Escolas suspenderam aulas, e mais de 2 mil alunos são prejudicados

  • Foto do(a) author(a) Wendel de Novais
  • Wendel de Novais

Publicado em 14 de abril de 2023 às 05:00

 - Atualizado há 2 anos

. Crédito: Nara Gentil/CORREIO
Nara Gentil/CORREIO por Violência afeta vida de moradores

Comprar pão, ir ao mercadinho, passar pela praça ou ficar na porta de casa: coisas comuns, que, há uma semana, não são parte da rotina noturna de quem vive no bairro de Tancredo Neves, em Salvador. Ainda que os ônibus tenham voltado a circular nesta quinta-feira (13) e o policiamento tenha se intensificado, o medo fecha a porta para atividades normais enquanto há um conflito entre facções rivais. E por causa disso uma operação policial foi montada por tempo indeterminado.

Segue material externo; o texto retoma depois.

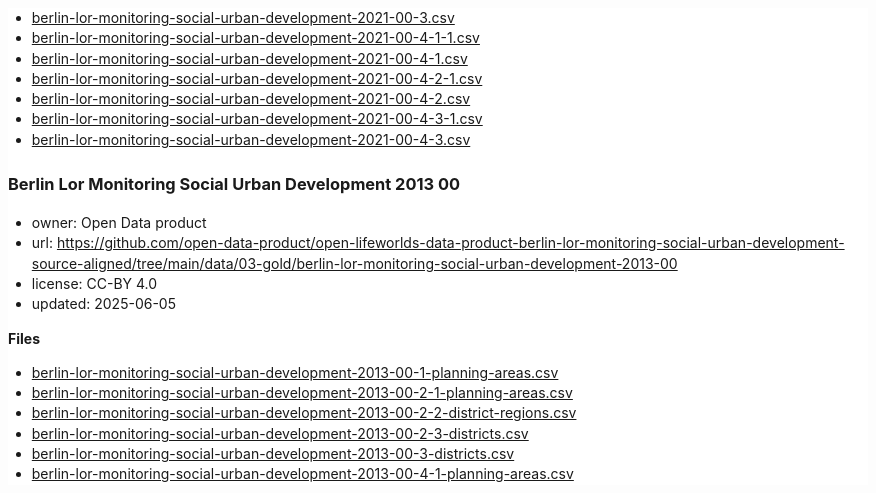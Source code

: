 * [berlin-lor-monitoring-social-urban-development-2021-00-3.csv](https://raw.githubusercontent.com/open-data-product/open-lifeworlds-data-product-berlin-lor-monitoring-social-urban-development-source-aligned/main/data/02-silver/berlin-lor-monitoring-social-urban-development-2021-00/berlin-lor-monitoring-social-urban-development-2021-00-3.csv)
* [berlin-lor-monitoring-social-urban-development-2021-00-4-1-1.csv](https://raw.githubusercontent.com/open-data-product/open-lifeworlds-data-product-berlin-lor-monitoring-social-urban-development-source-aligned/main/data/02-silver/berlin-lor-monitoring-social-urban-development-2021-00/berlin-lor-monitoring-social-urban-development-2021-00-4-1-1.csv)
* [berlin-lor-monitoring-social-urban-development-2021-00-4-1.csv](https://raw.githubusercontent.com/open-data-product/open-lifeworlds-data-product-berlin-lor-monitoring-social-urban-development-source-aligned/main/data/02-silver/berlin-lor-monitoring-social-urban-development-2021-00/berlin-lor-monitoring-social-urban-development-2021-00-4-1.csv)
* [berlin-lor-monitoring-social-urban-development-2021-00-4-2-1.csv](https://raw.githubusercontent.com/open-data-product/open-lifeworlds-data-product-berlin-lor-monitoring-social-urban-development-source-aligned/main/data/02-silver/berlin-lor-monitoring-social-urban-development-2021-00/berlin-lor-monitoring-social-urban-development-2021-00-4-2-1.csv)
* [berlin-lor-monitoring-social-urban-development-2021-00-4-2.csv](https://raw.githubusercontent.com/open-data-product/open-lifeworlds-data-product-berlin-lor-monitoring-social-urban-development-source-aligned/main/data/02-silver/berlin-lor-monitoring-social-urban-development-2021-00/berlin-lor-monitoring-social-urban-development-2021-00-4-2.csv)
* [berlin-lor-monitoring-social-urban-development-2021-00-4-3-1.csv](https://raw.githubusercontent.com/open-data-product/open-lifeworlds-data-product-berlin-lor-monitoring-social-urban-development-source-aligned/main/data/02-silver/berlin-lor-monitoring-social-urban-development-2021-00/berlin-lor-monitoring-social-urban-development-2021-00-4-3-1.csv)
* [berlin-lor-monitoring-social-urban-development-2021-00-4-3.csv](https://raw.githubusercontent.com/open-data-product/open-lifeworlds-data-product-berlin-lor-monitoring-social-urban-development-source-aligned/main/data/02-silver/berlin-lor-monitoring-social-urban-development-2021-00/berlin-lor-monitoring-social-urban-development-2021-00-4-3.csv)

### Berlin Lor Monitoring Social Urban Development 2013 00

* owner: Open Data product
* url: https://github.com/open-data-product/open-lifeworlds-data-product-berlin-lor-monitoring-social-urban-development-source-aligned/tree/main/data/03-gold/berlin-lor-monitoring-social-urban-development-2013-00
* license: CC-BY 4.0
* updated: 2025-06-05

**Files**

* [berlin-lor-monitoring-social-urban-development-2013-00-1-planning-areas.csv](https://raw.githubusercontent.com/open-data-product/open-lifeworlds-data-product-berlin-lor-monitoring-social-urban-development-source-aligned/main/data/03-gold/berlin-lor-monitoring-social-urban-development-2013-00/berlin-lor-monitoring-social-urban-development-2013-00-1-planning-areas.csv)
* [berlin-lor-monitoring-social-urban-development-2013-00-2-1-planning-areas.csv](https://raw.githubusercontent.com/open-data-product/open-lifeworlds-data-product-berlin-lor-monitoring-social-urban-development-source-aligned/main/data/03-gold/berlin-lor-monitoring-social-urban-development-2013-00/berlin-lor-monitoring-social-urban-development-2013-00-2-1-planning-areas.csv)
* [berlin-lor-monitoring-social-urban-development-2013-00-2-2-district-regions.csv](https://raw.githubusercontent.com/open-data-product/open-lifeworlds-data-product-berlin-lor-monitoring-social-urban-development-source-aligned/main/data/03-gold/berlin-lor-monitoring-social-urban-development-2013-00/berlin-lor-monitoring-social-urban-development-2013-00-2-2-district-regions.csv)
* [berlin-lor-monitoring-social-urban-development-2013-00-2-3-districts.csv](https://raw.githubusercontent.com/open-data-product/open-lifeworlds-data-product-berlin-lor-monitoring-social-urban-development-source-aligned/main/data/03-gold/berlin-lor-monitoring-social-urban-development-2013-00/berlin-lor-monitoring-social-urban-development-2013-00-2-3-districts.csv)
* [berlin-lor-monitoring-social-urban-development-2013-00-3-districts.csv](https://raw.githubusercontent.com/open-data-product/open-lifeworlds-data-product-berlin-lor-monitoring-social-urban-development-source-aligned/main/data/03-gold/berlin-lor-monitoring-social-urban-development-2013-00/berlin-lor-monitoring-social-urban-development-2013-00-3-districts.csv)
* [berlin-lor-monitoring-social-urban-development-2013-00-4-1-planning-areas.csv](https://raw.githubusercontent.com/open-data-product/open-lifeworlds-data-product-berlin-lor-monitoring-social-urban-development-source-aligned/main/data/03-gold/berlin-lor-monitoring-social-urban-development-2013-00/berlin-lor-monitoring-social-urban-development-2013-00-4-1-planning-areas.csv)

Ir para faculdade? Nem pensar. Uma estudante universitária conta que chegou a perder boa parte das aulas na semana passada e precisou sair do bairro para não repetir as ausências nesta semana. Tudo isso porque a ida até é tranquila, mas o retorno pode acontecer em meio a confrontos e tiroteios entre facções ou operações policiais.

"Eu faço faculdade à noite, na Paralela. De quarta a sexta passada, perdi aula porque não dava pra sair. Esta semana eu fui para casa da minha tia, em outro bairro, para conseguir ir e voltar sem correr risco de passar no meio de um tiroteio. Se não fizesse isso, seriam mais três dias sem estudar", lamenta ela, sem revelar o nome por medo.

Quem não é estudante também tem a vida afetada. Outro morador, que só consegue chegar em casa no meio da noite, tem precisado pedir ao patrão para sair do serviço mais cedo. Isso para evitar o final da noite, quando os confrontos violentos são mais comuns. Apesar da repercussão, ele explica que não há muita compreensão por parte de quem o libera."Geralmente, chego aqui por volta das 21h30 porque trabalho na região do Itaigara e só saio às 20h. Agora, tô pedindo para sair mais cedo e enfrentando cara feia da chefia, que não entende, acha que é besteira. Nessa semana, tô largado às 19h e chego correndo pra dentro de casa", fala ele, que também prefere não se identificar.A maioria das lojas que funcionam durante o dia segue aberta. Alguns lojistas, porém, afirmam ter reduzido o tempo que estão abertos por conta de toda situação. Mais do que isso, apontam que confrontos ou operações que geram tiroteios fazem o movimento cair.

"Nesses dias, a gente fica mais recluso em casa. Fico na torcida pra não ter nenhuma emergência porque sair é um risco. Eu mesmo tenho uma loja, que tem ficado mais fechada do que aberta. Vários dias não abri e quando fiz, vi o movimento ficar mais curto. Por segurança, eu também não deixo ficar muito tarde, a loja não chega a passar das 18h aberta", conta um comerciante.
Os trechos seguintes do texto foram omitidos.